First Quarter Results

Our net loss for the quarter ended March 31, 2009 was $279,000 or $.05 per diluted share compared to a net loss of $411,000 or $.07 per diluted share for the corresponding quarter in 2008.

Our net sales for the quarter ended March 31, 2009 decreased 3.0% to $23,971,000 compared to $24,718,000 for the corresponding period last year. The challenging economic conditions during the first quarter of 2009 resulted in a general decrease in wholesale orders from many of our department and specialty store customers and had a particularly severe effect on the Luxury segment of the market. The decrease during the quarter was mainly due to lower net sales of our men's jewelry merchandise and our Luxury Division leather goods collections, in each case as compared to the prior year, offset in part by a reduction in in-store markdowns generally associated with slow moving or discontinued merchandise (we account for in-store markdowns and other customer allowances as a reduction to net sales). We made substantial shipments of our Luxury personal leather goods merchandise during the spring 2008 season reflecting the initial spring collections of this merchandise. Exclusive of our Luxury Division, net sales of our personal leather accessories merchandise increased 13.6% over last year. The increase was primarily associated with higher shipments of certain branded merchandise collections. Net sales of our belts (exclusive of Luxury) decreased 2.0% in large part due to a decline in international net sales associated with lower shipments to foreign licensor-affiliates.

Gross profit during the quarter was $7,493,000 which was approximately even with last year's $7,447,000. Gross profit expressed as a percentage of net sales increased to 31.3% from 30.1% last year. The increase in gross profit as a percentage of net sales was due mainly to improved margins for our personal leather goods and belt merchandise associated with a more favorable sales mix and, particularly for belts, a reduction in landed product cost. Merchandise display expenditures, which are included in cost of sales, also declined during the quarter. We made substantial display expenditures during last year's first quarter in connection with a fixturing program for a major chain store customer that was designed to give certain of our merchandise collections more prominent retail exposure. Product royalty costs fell 4.7% due to a combination of lower net sales and, in certain instances, reductions in contractual minimums.

Selling and administrative expenses decreased $50,000 or less than 1% to $7,836,000 or 32.7% of net sales during the quarter ended March 31, 2009 compared to $7,886,000 or 31.9% of net sales last year.

Selling expenses decreased $109,000 or 1.8% to $5,887,000 compared to $5,996,000 for the prior year period, and, expressed as a percentage of net sales, were 24.6% this year compared to 24.3% last year. The decrease in dollars was primarily attributable to reductions in a number of variable sales-related expenses including warehouse and distribution costs, sales commissions and in-store inventory coordinator fees.

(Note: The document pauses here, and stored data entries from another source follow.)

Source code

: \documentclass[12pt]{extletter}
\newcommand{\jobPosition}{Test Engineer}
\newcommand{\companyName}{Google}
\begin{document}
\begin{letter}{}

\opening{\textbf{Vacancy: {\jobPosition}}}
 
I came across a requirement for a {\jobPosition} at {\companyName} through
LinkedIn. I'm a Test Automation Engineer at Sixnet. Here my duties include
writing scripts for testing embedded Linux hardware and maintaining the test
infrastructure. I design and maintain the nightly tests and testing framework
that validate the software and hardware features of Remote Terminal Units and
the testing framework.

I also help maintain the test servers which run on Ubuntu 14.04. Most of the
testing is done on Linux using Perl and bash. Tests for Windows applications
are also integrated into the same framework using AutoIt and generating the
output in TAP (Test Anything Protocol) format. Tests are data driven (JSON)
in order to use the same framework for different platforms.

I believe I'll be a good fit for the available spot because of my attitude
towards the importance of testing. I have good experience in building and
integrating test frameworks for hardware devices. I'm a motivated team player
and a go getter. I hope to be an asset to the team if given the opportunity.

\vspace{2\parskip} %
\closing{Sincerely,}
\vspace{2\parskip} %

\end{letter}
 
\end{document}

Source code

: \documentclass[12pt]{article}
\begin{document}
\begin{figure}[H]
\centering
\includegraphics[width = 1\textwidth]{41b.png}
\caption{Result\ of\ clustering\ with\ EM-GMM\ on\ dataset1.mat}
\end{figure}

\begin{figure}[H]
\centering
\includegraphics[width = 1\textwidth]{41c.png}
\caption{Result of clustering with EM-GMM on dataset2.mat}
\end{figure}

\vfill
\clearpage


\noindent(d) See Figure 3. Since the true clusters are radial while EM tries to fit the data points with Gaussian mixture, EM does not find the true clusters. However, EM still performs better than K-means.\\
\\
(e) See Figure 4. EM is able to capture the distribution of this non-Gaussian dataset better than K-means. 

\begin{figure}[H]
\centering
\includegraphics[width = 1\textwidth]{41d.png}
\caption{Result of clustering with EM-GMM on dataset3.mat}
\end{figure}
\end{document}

Administrative expenses increased $59,000 or 3.1% to $1,949,000 from $1,890,000 during the quarter ended March 31, 2009 compared to the same period last year. Administrative expenses as a percentage of net sales were 8.1% and 7.6% for the quarters ended March 31, 2009 and 2008, respectively. The increase in administrative expenses for the quarter was mainly due to increases in bad debt expense and certain fringe-benefit costs.

Commenting on the results, John Tulin, Chairman of the Board and Chief Executive Officer, said "Despite the extremely challenging economic conditions our industry has experienced over the past several months, we are pleased that we were able to improve our operating results for the quarter relative to last year. Although net sales for the quarter decreased 3.0%, we were able to offset that loss through improved margins while at the same time, strengthening the Company's balance sheet. We were also able to control our expense levels and made great strides toward positioning the Company for an eventual economic recovery. For example, we recently established a representative office in China to give us a stronger Asian presence which will enable us to improve the overall efficiency of our supply chain."

Mr. Tulin continued, "While our near-term outlook remains quite cautious, we continue to explore new business prospects. We also believe the current environment has created an opportunity for us to work more closely with our retail partners to further solidify our market share in key retail venues, positioning us well when business conditions improve."

Forward-Looking Statements

Certain of the preceding paragraphs contain forward-looking statements, which are based upon current expectations and involve certain risks and uncertainties. Under the safe harbor provisions of the Private Securities Litigation Reform Act of 1995, readers should note that these statements may be impacted by, and the Company's actual performance and results may vary as a result of, a number of factors including general economic and business conditions, continuing sales patterns, pricing, competition, consumer preferences, and other factors.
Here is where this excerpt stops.